To understand the impact and importance of youth entrepreneurship among students, and effective ways to teach entrepreneurship to young people in grades K-12.

Early Findings

Sources
Entreprenurship Education: A Student's Perspective
Entrepreneurship Education: State-of-the-art
Why We Need to Study and Learn Entrepreneurship
How Does the Entrepreneurship Education Influence the Students’ Innovation? Testing on the Multiple Mediation Model
The Rise of High School Entrepreneurship
U.S. High School Students' Entrepreneurial Ambition at New Low

Statistical Data
  • 41% of middle and high school students plan to start their own businesses.
  • 45% percent say that they will invent something world changing.
  • The states reporting of Entrepreneurship Education highlights 42 out of 50 states in U.S. have K-12 guidelines or proficiency in entrepreneurial education.
  • Over 300 high school students applied to Governor's School for Entrepreneurship in 2019.
  • More than one in four students in grades nine to 12 (27%) say they plan to start a business, down from the 33% to 35% range found among this group from 2011 to 2015.
  • Ambition remains higher among students in grades five to eight (55%).
  • High school students (60%) are more than twice as likely as fifth- to eighth-grade students (27%) to say their school offers classes in how to start and run a business.
  • The field of entrepreneurship is situated in the intersection of three perspectives (economics, psychology and sociology) that when developed, emphasizes its importance in society.
  • Content, methods and activities add support to the creation of knowledge, competencies and experiences that make it possible for students to initiate and participate in entrepreneurial value creating processes.
  • There are similarities between entrepreneurial competencies and non-cognitive factors, such as perseverance, self-efficacy, learning and social skills that encourage an academic mindset.
  • Value creation occurs on a social and emotional level in society, and is connected to people’s happiness, not only in making a living but also in feelings of meaningfulness, participation, engagement and life satisfaction.
  • There is a problematic deficit of new and innovative value creation activity and that equipping all citizens with increased entrepreneurial competencies through entrepreneurial education is a viable strategy for alleviating this problem.
  • Studying entrepreneurship benefits students from different social and economic backgrounds by teaching people to cultivate unique skills and think outside the box.
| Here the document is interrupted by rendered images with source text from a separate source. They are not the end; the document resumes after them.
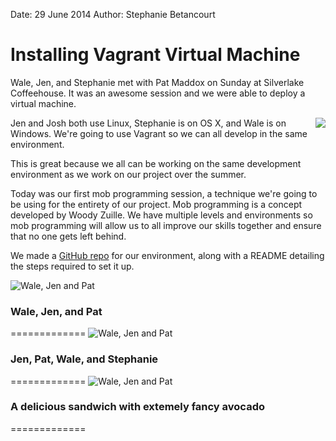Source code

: Date: 29 June 2014
Author: Stephanie Betancourt

# Installing Vagrant Virtual Machine

Wale, Jen, and Stephanie met with Pat Maddox on Sunday at Silverlake Coffeehouse. It was an awesome session and we were able to deploy a virtual machine.

<img style="float: right" src="/attachments/vagrantlogo.png" />

Jen and Josh both use Linux, Stephanie is on OS X, and Wale is on Windows. We're going to use Vagrant so we can all develop in the same environment.

This is great because we all can be working on the same development environment as we work on our project over the summer.

Today was our first mob programming session, a technique we're going to be using for the entirety of our project. Mob programming is a concept developed by Woody Zuille. We have multiple levels and environments so mob programming will allow us to all improve our skills together and ensure that no one gets left behind. 

We made a [GitHub repo](https://github.com/TheStandardLibrarians/railsgirlsvagrant) for our environment, along with a README detailing the steps required to set it up.

![Wale, Jen and Pat](/attachments/vagrantpic1.jpg)
### Wale, Jen, and Pat
=============
![Wale, Jen and Pat](/attachments/vagrantpic2.jpg)
### Jen, Pat, Wale, and Stephanie
=============
![Wale, Jen and Pat](/attachments/vagrantpic3.jpg)
### A delicious sandwich with extemely fancy avocado
=============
Itcreates opportunity, instills confidence, ensures social justice and stimulates the economy.
  • Entrepreneurship education triggers the entrepreneurial initiatives by enhancing enterprising mindset among the students.
  • Entrepreneurial ability involves adaptive behaviors and strategies to influence others’ actions in relational contexts.
  • Standardized, content focused, passive and single-subject based curriculum in traditional education is contrasted with an individualized, active, process-based, project centered, collaborative, experiential and multidisciplinary approach in entrepreneurial education.
  • Teaching through entrepreneurship involves an action or method-based experimental process, where potential entrepreneurs learn directly through entrepreneurial experiences.
  • Continuous education for entrepreneurs: Continuous learning programs for entrepreneurs who have started successfully business and have some experience.
  • There is increasing consensus among researchers that letting students work in interdisciplinary teams and interact with people outside school / university is a particularly powerful way to develop entrepreneurial competencies among students. Indecently, the majority of students in grades five to eight have intentions of starting their own business, but few have access to classes on how to achieve this goal later in their lives.
  • The conceptual learning by doing model is a framework that shows how learning (internalization) and value creation (externalization) are interconnected and can reinforce each other.